THE PROBLEM confronting the families left in Logansport is one which has come up often in the Jewish past. How often have once fairsized congregations dwindled away and how often, more tragically, have exiled Jews had to abandon the cemetery and their home city simultaneously. This situation here does not involve tragedy, but only a decision. The decision must be based on what is the spirit of Jewish tradition in this matter.

It is a wellestablished custom by now, built into Jewish law, that a community must have a cemetery and, if possible, own it outright. The reason for the preference for outright ownership was due to the fact that, often, the lord of the manor who owned the Jewish cemetery would ask the Jews to leave and disinter their dead, or he might want to build a new road through the cemetery, etc. All these things actually occurred and Jewish communities were urged to do whatever they could to protect their dead. For example, Eliezer Spiro of Muncacz, the Hungarian authority, told a congregation that to protect their dead they should build a fence around their cemetery, and since it was a poor congregation, he told them that they might even sell a Sefer Torah in order to get money for the fence to protect their dead (see Minchat Eliezer, II,51).

So Greenwald in his standard handbook Kol Bo Al Avelut, page 164, says that it is a constant duty incumbent upon us to keep watch even over the neglected, unused cemetery. Moses Feinstein, the prime Orthodox authority in New York (Igrot Moshe, Yoreh Deah 246) answers a question from New Orleans about an old Jewish cemetery in a slum neighborhood which is almost impossible to keep clean because of the dirt thrown into it. He says that if it is impossible to protect it, then the people must take the serious responsibility of disinterring the dead. Of course this was an extreme suggestion. What is clear is that there is an ongoing Jewish responsibility to take care of an unused Jewish cemetery.

There is an objection to putting a Jewish cemetery under nonJewish authority. First one cannot be sure that they may not bury Gentiles in the Jewish section at some future time when there is no Jew there to consult. Second, if there are living somewhere relatives of the former congregation, they may want to be buried near their relatives in the old cemetery. Therefore this section must remain a Jewish cemetery for their sake.

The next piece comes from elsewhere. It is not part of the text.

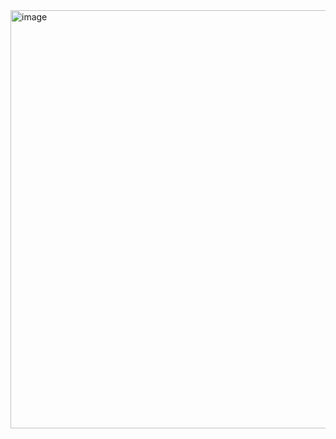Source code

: <img width="894" height="669" alt="image" src="https://github.com/user-attachments/assets/d468133c-239e-4465-8275-828a6eeb0fbf" />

If the neighboring Jewish congregation wishes to take responsibility for the fund and for the cemetery, this is the best solution according to Jewish tradition. The cemetery thus remains a Jewish cemetery and the Jewish families of Logansport and of Lafayette, Indiana, which is the larger neighboring town, are fulfilling their duty of protecting a Jewish cemetery.

This situation of a congregation in a nearby town taking the responsibility for a cemetery of a defunct Jewish congregation must have many precedents even here in America. As a matter of fact, our congregation, Rodef Shalom, here in Pittsburgh, takes full charge of an ancient cemetery which was organized and used even before Rodef Shalom was organized. This is a Jewish duty to take care of old cemeteries. If the few families in Logansport can no longer do so, the nearest congregation must willingly do so.